I Never Expected to Be the Caregiver with Cancer

April 18, 2021
Marissa Holzer
Marissa Holzer

Marissa is a 40-something "flattie" in sunny SoCal living with metastatic breast cancer, her boyfriend (and high school sweetheart) and the memory of her not-so-mini schnauzer, Heidi, who was taken too soon by canine lymphoma. She enjoys reading, stress baking and roller skating. She hopes to inspire others with her stories about life with cancer.

The month of March has not been kind to this person living with metastatic breast cancer. Here, she recalls what it has been like to become the caregiver with cancer.

Historically, March has always been an eventful month for me. Throughout the years the following are just some of the life-changing events that have occurred in March, some good and some not so good.

I bought my first house with Josh, my boyfriend, in the month of March. I was diagnosed with metastatic breast cancer in March. I bought my first brand-new car in March. My last living grandparent died in March. The COVID-19 pandemic, which forced my “retirement”, happened in March. I switched treatments in March. The list goes on, and I just had really hoped that March of 2021 would be a less eventful March.
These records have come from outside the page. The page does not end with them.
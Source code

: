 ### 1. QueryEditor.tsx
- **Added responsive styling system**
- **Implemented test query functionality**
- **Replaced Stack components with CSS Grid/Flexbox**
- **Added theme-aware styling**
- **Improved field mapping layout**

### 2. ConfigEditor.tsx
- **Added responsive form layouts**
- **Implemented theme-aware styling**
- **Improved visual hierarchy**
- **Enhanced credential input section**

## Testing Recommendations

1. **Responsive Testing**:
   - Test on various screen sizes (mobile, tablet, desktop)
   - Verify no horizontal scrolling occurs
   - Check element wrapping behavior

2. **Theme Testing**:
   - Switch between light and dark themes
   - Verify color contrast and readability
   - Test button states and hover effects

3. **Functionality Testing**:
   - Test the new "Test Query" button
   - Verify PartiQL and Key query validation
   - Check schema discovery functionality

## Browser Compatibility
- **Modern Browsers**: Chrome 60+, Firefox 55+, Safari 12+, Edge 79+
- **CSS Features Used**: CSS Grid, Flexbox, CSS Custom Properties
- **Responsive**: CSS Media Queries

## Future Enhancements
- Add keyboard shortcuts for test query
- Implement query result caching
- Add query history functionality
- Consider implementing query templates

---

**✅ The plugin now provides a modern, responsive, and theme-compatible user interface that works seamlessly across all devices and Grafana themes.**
And while it was for me, it was not less eventful for those I love. Their March events have turned me into the caregiver I never expected to be. I’ll start with my miniature Schnauzer, Heidi. In about the middle of March, Heidi had a terrible episode of diarrhea followed by vomiting one night. We did what all dog parents do and boiled some chicken and rice and tried to help her feel better. She refused to eat or drink anything.

Heidi’s vet happens to love Schnauzers and owns a few of her own and graciously saw us on short notice. She gave Heidi some fluids, an antibiotic and a probiotic. There seemed to be a little bit of improvement for a few days but then her symptoms would return. Our poor girl just didn’t seem to be bouncing back. This warranted another trip to the vet: more fluids and some blood work to rule things out. Heidi’s labs came out normal, no pancreatitis, nothing unusual. The suspicion was Heidi possibly had giardia and we needed a stool sample. Up until the need for the stool sample, Heidi had been like a diarrhea faucet.

The minute I started to follow her around to obtain the sample, she wouldn’t go. I was finally successful a couple of days later only to have the sample come back as negative. Heidi’s symptoms had still not resolved, and her appetite had not returned. Yet another trip to the vet for an ultrasound where they discovered she has enlarged lymph nodes in her stomach and a thickening of her intestines consistent with lymphoma. As I awaited the call with the results of her biopsy confirming Heidi has lymphoma, I could physically feel the PTSD of my own diagnosis in March seven years ago and all the stress that comes along with a cancer diagnosis.

As if that wasn’t enough, about a week into Heidi’s illness I had one of those early morning phone calls no one ever wants to get. Josh had been in a motorcycle accident as he had left for work that morning. He was hit by a car less than a quarter of a mile from our house. As I dropped everything to run out to the street to find him on the ground bleeding from his mouth and unable to get up so many emotions were running through me. He was taken to the hospital by ambulance and later that day released to me with compression fractures of two of his vertebrae. The first week after his accident was the hardest. I had to physically lift him up if he was lying down or sitting down.

He can’t bend, lift or twist in his giant contraption of a brace, which requires me to do a lot of extra running around for his needs as well as Heidi’s and my own. My watch tracked over 20,000 steps in one day. Josh is basically out of commission for three months, at minimum, while he heals. He tells me he feels bad asking for me to do ordinary things for him, such as helping him to shower and get dressed, all the things we do each day and take for granted. He says in my seven years of living with metastatic breast cancer I have never asked him to do this much for me, even after my surgeries.

Honestly, I’m just thankful I’m well enough to take care of both of them. They are my everything. They are what keeps me going each day. I do feel myself losing faith more and more as the days go by. I wonder where I have gone wrong and why so many challenging events have happened in my life and what is it about March. I know I shouldn’t go to that place. I try my hardest to live one day at a time, grateful for what I do have. I’m trying to remember to take time for myself and take good care of myself so I can be strong for Josh and Heidi. They need me more than ever right now, even if I am the caregiver with cancer.